Installation Guide#
This guide covers installing NeMo Curator with support for all modalities and verifying your installation is working correctly.
Before You Start#
System Requirements#
For comprehensive system requirements and production deployment specifications, see Production Deployment Requirements.
Quick Start Requirements:
OS: Ubuntu 24.04/22.04/20.04 (recommended)
Python: 3.10, 3.11, or 3.12
Memory: 16GB+ RAM for basic text processing
GPU (optional): NVIDIA GPU with 16GB+ VRAM for acceleration
Development vs Production#
Use Case |
Requirements |
See |
---|---|---|
Local Development |
Minimum specs listed above |
Continue below |
Production Clusters |
Detailed hardware, network, storage specs |
|
Multi-node Setup |
Advanced infrastructure planning |
Installation Methods#
Choose one of the following installation methods based on your needs:
Install NeMo Curator from the Python Package Index using uv
for proper dependency resolution.
Install uv:
curl -LsSf https://astral.sh/uv/0.8.22/install.sh | sh source $HOME/.local/bin/env
Create and activate a virtual environment:
uv venv source .venv/bin/activate
Install NeMo Curator:
uv pip install torch wheel_stub psutil setuptools setuptools_scm echo "transformers==4.55.2" > override.txt uv pip install https://pypi.nvidia.com --no-build-isolation "nemo-curator[all]" --override override.txt
Install the latest development version directly from GitHub:
# Clone the repository
git clone https://github.com/NVIDIA-NeMo/Curator.git
cd Curator
# Install uv if not already available
curl -LsSf https://astral.sh/uv/install.sh | sh
# Install with all extras using uv
uv sync --all-extras --all-groups
Optional InternVideo2 installation steps:
bash external/intern_video2_installation.sh
uv add InternVideo/InternVideo2/multi_modality
NeMo Curator is available as a standalone container:
Note
Container Build: You can build the NeMo Curator container locally using the provided Dockerfile.
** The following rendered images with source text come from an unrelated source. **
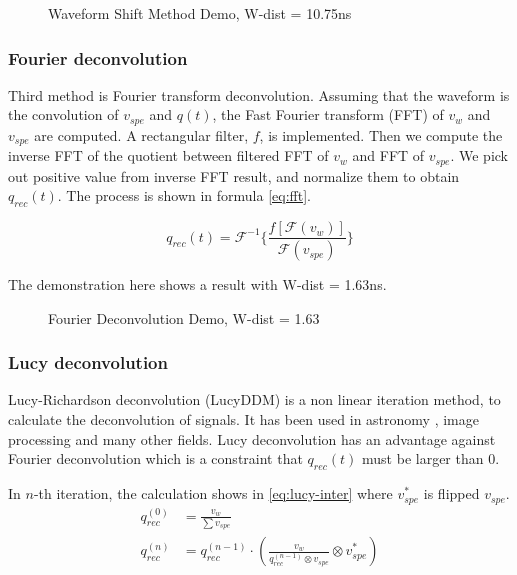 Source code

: \begin{figure}[H]
    \centering
    \scalebox{0.4}{}
    \caption{Waveform Shift Method Demo, W-dist = 10.75ns}
\end{figure}

\subsubsection{Fourier deconvolution}

Third method is Fourier transform deconvolution. Assuming that the waveform is the convolution of $v_{spe}$ and $q(t)$, the Fast Fourier transform (FFT) of $v_{w}$ and $v_{spe}$ are computed. A rectangular filter, $f$, is implemented. Then we compute the inverse FFT of the quotient between filtered FFT of $v_{w}$ and FFT of $v_{spe}$. We pick out positive value from inverse FFT result, and normalize them to obtain $q_{rec}(t)$. The process is shown in formula \eqref{eq:fft}. 

\begin{equation}
    q_{rec}(t) = \mathcal{F}^{-1}\{\frac{f[\mathcal{F}(v_{w})]}{\mathcal{F}(v_{spe})}\}
    \label{eq:fft}
\end{equation}

The demonstration here shows a result with W-dist = 1.63ns. 

\begin{figure}[H]
    \centering
    \scalebox{0.4}{}
    \caption{Fourier Deconvolution Demo, W-dist = 1.63}
\end{figure}

\subsubsection{Lucy deconvolution}

Lucy-Richardson deconvolution (LucyDDM) is a non linear iteration method, to calculate the deconvolution of signals. It has been used in astronomy \cite{li_richardson-lucy_2019}, image processing and many other fields. Lucy deconvolution has an advantage against Fourier deconvolution which is a constraint that $q_{rec}(t)$ must be larger than 0. 

In $n$-th iteration, the calculation shows in \eqref{eq:lucy-inter} where $v^{*}_{spe}$ is flipped $v_{spe}$. 
\begin{align}
    q_{rec}^{(0)} &= \frac{v_{w}}{\sum v_{spe}} \\
    q_{rec}^{(n)} &= q_{rec}^{(n-1)} \cdot \left(\frac{v_{w}}{q_{rec}^{(n-1)} \otimes v_{spe}} \otimes v^{*}_{spe}\right) \label{eq:lucy-inter}
\end{align}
A pre-built container will be available on NGC in the future.
# Build the container locally
git clone https://github.com/NVIDIA-NeMo/Curator.git
cd Curator
docker build -t nemo-curator:latest -f docker/Dockerfile .
# Run the container with GPU support
docker run --gpus all -it --rm nemo-curator:latest
# The container includes NeMo Curator with all dependencies pre-installed
# Environment is activated automatically at /opt/venv
Benefits:
Pre-configured environment with all dependencies
Consistent runtime across different systems
Ideal for production deployments
Install FFmpeg and Encoders (Required for Video)#
Curator’s video pipelines rely on FFmpeg
for decoding and encoding. If you plan to encode clips (for example, using --transcode-encoder libopenh264
or h264_nvenc
), install FFmpeg
with the corresponding encoders.
Use the maintained script in the repository to build and install FFmpeg
with libopenh264
and NVIDIA NVENC support. The script enables --enable-libopenh264
, --enable-cuda-nvcc
, and --enable-libnpp
.
Script source: docker/common/install_ffmpeg.sh
curl -fsSL https://raw.githubusercontent.com/NVIDIA-NeMo/Curator/main/docker/common/install_ffmpeg.sh -o install_ffmpeg.sh
chmod +x install_ffmpeg.sh
sudo bash install_ffmpeg.sh
Confirm that FFmpeg
is on your PATH
and that at least one H.264 encoder is available:
ffmpeg -hide_banner -version | head -n 5
ffmpeg -encoders | grep -E "h264_nvenc|libopenh264|libx264" | cat
If encoders are missing, reinstall FFmpeg
with the required options or use the Debian/Ubuntu script above.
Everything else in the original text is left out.